Bribery Act 2010
The Bribery Act 2010 is the UK law which aims to prevent and prosecute those involved in bribery. The Act sets out to control and underline what is right and wrong and combat the threats bribery poses.
Bribery is considered the act of offering, giving, promising, asking, agreeing, receiving or soliciting something of value for the purpose of influencing an action. Bribery goes both ways; you can be the individual offering the bribe or the person receiving a bribe.
Bribery does not necessarily have to be in cash form, it includes gifts, holidays, entertainment favours and hospitality. In essence, a bribe can be construed as anything the recipient views as valuable.
ETCV is liable if an employee that performs services for the company pays a bribe to specifically get business, keep business, or gain a business advantage for the company.
Company Anti-Bribery Policy
The ETCV Compliance Manager is Micheal Glaire and he is responsible for monitoring the effectiveness of this policy. You can contact him using the form below, anonymously if you prefer. Alternatively you can call him on his mobile 07909 612 221.
The Edinburgh Training and Conference Venue adhere by a strict zero tolerance to the activities involved surrounding all bribery and corruption.

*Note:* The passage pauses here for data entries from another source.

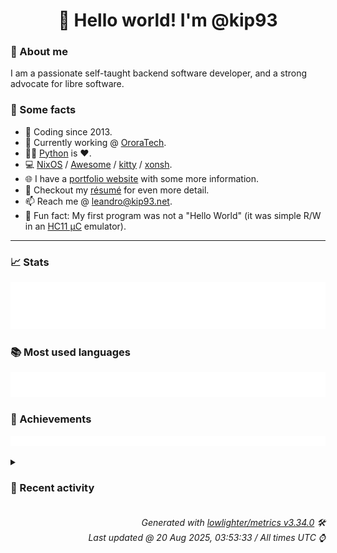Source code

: <!-- README template, populated using this action:
     https://github.com/kip93/kip93/blob/main/.github/workflows/readme.yml. -->

<h1 align="center">👋 Hello world! I'm @kip93</h1> <!-- LOGIN => username -->

### 👤 About me

I am a passionate self-taught backend software developer, and a strong advocate for libre software.


### 💬 Some facts

* 📅 Coding since 2013.
* 💼 Currently working @ [OroraTech](https://ororatech.com/).
* 👨‍💻 [Python](https://github.com/search?q=user%3Akip93&l=python) is ❤️. <!-- LOGIN => username -->
* 💻 [NixOS](https://github.com/NixOS/) /
     [Awesome](https://github.com/awesomeWM/) /
     [kitty](https://github.com/kovidgoyal/kitty/) /
     [xonsh](https://github.com/xonsh/).
* 🌐 I have a [portfolio website](https://kip93.net/) with some more information.
* 📝 Checkout my [résumé](https://kip93.net/resume/) for even more detail.
* 📫 Reach me @ [leandro@kip93.net](mailto:leandro@kip93.net).
* 🎲 Fun fact: My first program was not a "Hello World" (it was simple R/W in an [HC11 µC](https://en.wikipedia.org/wiki/68HC11) emulator).


-----------------------------------------------------------------------------------------------------------------------


### 📈 Stats

![](./stats.svg)


### 📚 Most used languages <!-- by percentage, in decreasing order -->

![](./languages.svg)


### 🏅 Achievements

![](./achievements.svg)


<details> <!-- Last activity -->
<!-- Almost verbatim copy of https://github.com/lowlighter/metrics/blob/latest/source/templates/markdown/partials/activity.ejs, but restructured to be foldable. -->
<summary><h3>📰 Recent activity</h3></summary>

* ➡️ Pushed 17 commits in [kip93/nix](https://github.com/kip93/nix) on branch `master`
  * [#a92a996](https://github.com/kip93/nix/commit/a92a996) Merge pull request #13793 from xokdvium/c++23

treewide: Bump C++ standard version to C++23
  * [#5c0eff2](https://github.com/kip93/nix/commit/5c0eff2) Merge pull request #13784 from NixOS/queryPathInfo-dont-disconnect

Fix client disconnect when queryPathInfo() returns a negative result
  * [#03101cc](https://github.com/kip93/nix/commit/03101cc) treewide: Bump C++ standard version to C++23

Compilers in nixpkgs have caught up and major distros
should also have recent enough compilers. It would be
nice to have newer features like more full featured
ranges and deducing this.
  * [#f3bd18f](https://github.com/kip93/nix/commit/f3bd18f) Merge pull request #13790 from xokdvium/fix-ci

libstore: Fix formatting
  * [#62018b3](https://github.com/kip93/nix/commit/62018b3) libstore: Fix formatting

Wasn&#39;t caught by CI because the PR wasn&#39;t fresh enough
and didn&#39;t have formatting checks enabled.
  * [#dc2478f](https://github.com/kip93/nix/commit/dc2478f) Merge pull request #13340 from mkenigs/better-error

Improve error when can&#39;t acquire db lock
  * [#8283a20](https://github.com/kip93/nix/commit/8283a20) Merge pull request #13789 from xokdvium/nix-2.3-insecure-fix

hydra: Fix otherNixes.nix_2_3
  * [#051290b](https://github.com/kip93/nix/commit/051290b) hydra: Fix otherNixes.nix_2_3

25.05 has it marked as insecure, but we don&#39;t care about it
for testing purposes.
  * [#b263bfc](https://github.com/kip93/nix/commit/b263bfc) Merge pull request #13785 from xokdvium/25.05-nixpkgs

flake: nixpkgs: nixos-unstable -&gt; nixos-25.05-small
  * [#73f6729](https://github.com/kip93/nix/commit/73f6729) git-blame-ignore-revs: Add nixfmt 1.0.0 reformat
  * [#1d943f5](https://github.com/kip93/nix/commit/1d943f5) flake: Apply nixfmt 1.0.0
  * [#aa0dc0d](https://github.com/kip93/nix/commit/aa0dc0d) Merge pull request #13757 from fzakaria/issue-13215

libfetchers/git: add support for &#39;.&#39; in gitmodules
  * [#fc33681](https://github.com/kip93/nix/commit/fc33681) flake: nixpkgs: nixos-unstable -&gt; nixos-25.05-small

About time we upgraded our nixpkgs flake input. Ideally
we&#39;d have automation to do this.

Flake lock file updates:

• Updated input &#39;nixpkgs&#39;:
    &#39;github:NixOS/nixpkgs/adaa24fbf46737f3f1b5497bf64bae750f82942e?narHash=sha256-qhFMmDkeJX9KJwr5H32f1r7Prs7XbQWtO0h3V0a0rFY%3D&#39; (2025-05-13)
  → &#39;github:NixOS/nixpkgs/cd32a774ac52caaa03bcfc9e7591ac8c18617ced?narHash=sha256-VtMQg02B3kt1oejwwrGn50U9Xbjgzfbb5TV5Wtx8dKI%3D&#39; (2025-08-17)
  * [#f51779e](https://github.com/kip93/nix/commit/f51779e) RemoteStore::addToStoreFromDump(): Invalidate cache entry for added path
  * [#c82b67f](https://github.com/kip93/nix/commit/c82b67f) BasicClientConnection::queryPathInfo(): Don&#39;t throw exception for invalid paths

This caused RemoteStore::queryPathInfoUncached() to mark the
connection as invalid (see
RemoteStore::ConnectionHandle::~ConnectionHandle()), causing it to
disconnect and reconnect after every lookup of an invalid path. This
caused huge slowdowns in conjunction with
19f89eb6842747570f262c003d977f02cb155968 and lazy-trees.
  * [#b21304f](https://github.com/kip93/nix/commit/b21304f) libfetchers/git: Add support for &#39;.&#39; in gitsubmodules

Period &#39;.&#39; is a special branch name in the gitsubmodule file which
represents the branch of the parent repository [1].

We add support for this by registering the ref of the InputAccessor to
be that of the parent input if &#39;.&#39; is encountered.

Fixes #13215

[1]: man gitmodules
  * [#d60a8ee](https://github.com/kip93/nix/commit/d60a8ee) Improve database lock permission error context

Add helpful context when opening the Nix database lock fails due to
permission errors. Instead of just showing &#34;Permission denied&#34;, now
provides guidance about possible causes:
- Running as non-root in a single-user Nix installation
- Nix daemon may have crashed
  * *On 19 Aug 2025, 18:19:46*
* 🌟 Starred [brybrant/lava-lamp](https://github.com/brybrant/lava-lamp)
  * *On 18 Aug 2025, 20:03:45*
* ➡️ Pushed 61 commits in [kip93/nix](https://github.com/kip93/nix) on branch `master`
  * [#4e776a5](https://github.com/kip93/nix/commit/4e776a5) Merge pull request #13753 from obsidiansystems/simplify-derivation-goal

Simplify `DerivationGoal` in many ways
  * [#677b1c0](https://github.com/kip93/nix/commit/677b1c0) prepare merge queues for nix
  * [#f64000e](https://github.com/kip93/nix/commit/f64000e) Merge pull request #13756 from xokdvium/fix-copy-path-message

libstore: Fix makeCopyPathMessage
  * [#e74ef41](https://github.com/kip93/nix/commit/e74ef41) libstore: Fix makeCopyPathMessage

Old code completely ignored query parameters and it seems ok to keep
that behavior. There&#39;s a lot of code out there that parses nix code
like nix-output-monitor and it can&#39;t parse messages like:

&gt; copying path &#39;/nix/store/wha2hi4yhkjmccqhivxavbfspsg1wrsj-source&#39; from &#39;https://cache.nixos.org&#39; to &#39;local://&#39;...

Let&#39;s not break these tools without a good reason. This goes in line
with what other code does by ignoring parameters in logs.

The issue is just in detecting the shorthand notations for the store
reference - not in printing the url in logs.

By default the daemon opens a local store with ?path-info-cache-size=0,
so that leads to the erronenous &#39;local://&#39;.
  * [#4b4895e](https://github.com/kip93/nix/commit/4b4895e) Merge pull request #13755 from xokdvium/concise-uri-logs

treewide: Remove getUri and replace with getHumanReadableURI where appropriate
  * [#1b7ffa5](https://github.com/kip93/nix/commit/1b7ffa5) treewide: Remove getUri and replace with getHumanReadableURI where appropriate

The problem with old code was that it used getUri for both the `diskCache`
as well as logging. This is really bad because it mixes the textual human
readable representation with the caching.

Also using getUri for the cache key is really problematic for the S3 store,
since it doesn&#39;t include the `endpoint` in the cache key, so it&#39;s totally broken.

This starts separating the logging / cache concerns by introducing a
`getHumanReadableURI` that should only be used for logging. The caching
logic now instead uses `getReference().render(/*withParams=*/false)` exclusively.
This would need to be fixed in follow-ups, because that&#39;s really fragile and
broken for some store types (but it was already broken before).
  * [#e6f3a19](https://github.com/kip93/nix/commit/e6f3a19) libstore: Fix makeCopyPathMessage after config getUri refactor
  * [#4a2de1d](https://github.com/kip93/nix/commit/4a2de1d) `DerivationGoal` Make some fields immutable

We can set both during construction, yay!
  * [#f155dff](https://github.com/kip93/nix/commit/f155dff) `DerivationGoal::done` Clean up parameter types

We don&#39;t need to ask all these callers to build these single-entry maps
for us.
  * [#c940283](https://github.com/kip93/nix/commit/c940283) `DerivationBuilder`

Move output result filtering logic and assert just into the branch where
it is not obviously a no op / meeting the assertion.

Add a comment too, while we are at it.
  * [#14441f9](https://github.com/kip93/nix/commit/14441f9) `DerivationGoal` inline `gaveUpOnSubstitution` lambda

We can shuffle around control flow so it&#39;s only called once. You&#39;ll
definitely want to review this diff ignoring whitespace.
  * [#88275e5](https://github.com/kip93/nix/commit/88275e5) `DerivationGoal` slight cleanup of some impure drv logic
  * [#7707d0a](https://github.com/kip93/nix/commit/7707d0a) Get rid of `filterDrvOutputs`

We don&#39;t need it any more, because we only used it in the
single-wanted-output `DerivationGoal`.
  * [#766a52c](https://github.com/kip93/nix/commit/766a52c) `DerivationOutput`: Remove `outputKnown` state

Now that `DerivationGoal::checkPathValidity` is legible, we can see that
it only sets `outputKnown`, and doesn&#39;t read it. Likewise, with
co-routines, we don&#39;t have tiny scopes that make local variables
difficult. Between these two things, we can simply have
`checkPathValidity` return what it finds, rather than mutate some state,
and update everyting to use local variables.

The same transformation could probably be done to the other derivation
goal types (which currently, unfortunately, contain their own
`checkPathValidity`s, though they are diverging, and we hope and believe
that they continue to diverge).
  * [#2324fe3](https://github.com/kip93/nix/commit/2324fe3) `DerivationBuilder::checkPathValidity`: Big simplify

`Store::queryPartialDerivationOutputMap` is nothing but checking
statically-known output paths, and then `Store::queryRealisation`, and
we were doing both of those things already. Inline that and simplify,
again taking advantage of the fact that we only care about one output.
  * [#b6ca60c](https://github.com/kip93/nix/commit/b6ca60c) `DerivationBuilder::checkPathValidity`: Simplify `allValid` calc

Now that the loops is gone, we can just inline this mutation to a single
simple expression.
  * [#2600391](https://github.com/kip93/nix/commit/2600391) Simplify `DerivationGoal` loop -&gt; if

More taking advantage of single wanted output. Also `auto *` not `auto`
for easy reading.
  * [#1a6f928](https://github.com/kip93/nix/commit/1a6f928) Don&#39;t use `InitialOutput` in `DerivationGoal`

We don&#39;t need the `wanted` field. Just inline the other two fields.
  * [#14173d7](https://github.com/kip93/nix/commit/14173d7) Simplify `DerivationGoal` by just storing a singular `initialOutput`

We know we want exactly want output in `DerivationGoal` now (since
recent refactors), so we can start simplifying things to take advantage
of this.
  * [#4b6edfc](https://github.com/kip93/nix/commit/4b6edfc) `DerivationBuildingGoal`: Check outputs beforehand

See the comment in the code for details. Some of the code is duplicated
for now, but we&#39;ll be cleaning that up soon.
  * *On 18 Aug 2025, 14:37:31*
  * *On 14 Aug 2025, 16:20:35*
</details>


<h6 align="right"><em>
    Generated with <a href="https://github.com/lowlighter/metrics/tree/latest/">lowlighter/metrics v3.34.0</a> 🛠️<br> <!-- VERSION => MAJOR.minor.patch -->
    Last updated @ 20 Aug 2025, 03:53:33 / All times UTC ⌚ <!-- meta.generated => DD/MM/YYYY, hh:mm -->
</em></h6>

Please see the link here for latest version of the company’s Anti-Bribery & Anti-Corruption Policy
(If you have any questions please raise them with your line manager.)
Training will be provided to all staff during their induction regarding Anti-Bribery and Corruption and thereafter reviewed annually. On completion, you will be asked to sign a declaration to confirm the completion of such training and the acceptance to comply with this policy.
The training will encompass:
- the understanding of the company’s anti-bribery and corruption policy
- understanding the different types of bribery and the consequences involved with failing to prevent bribery.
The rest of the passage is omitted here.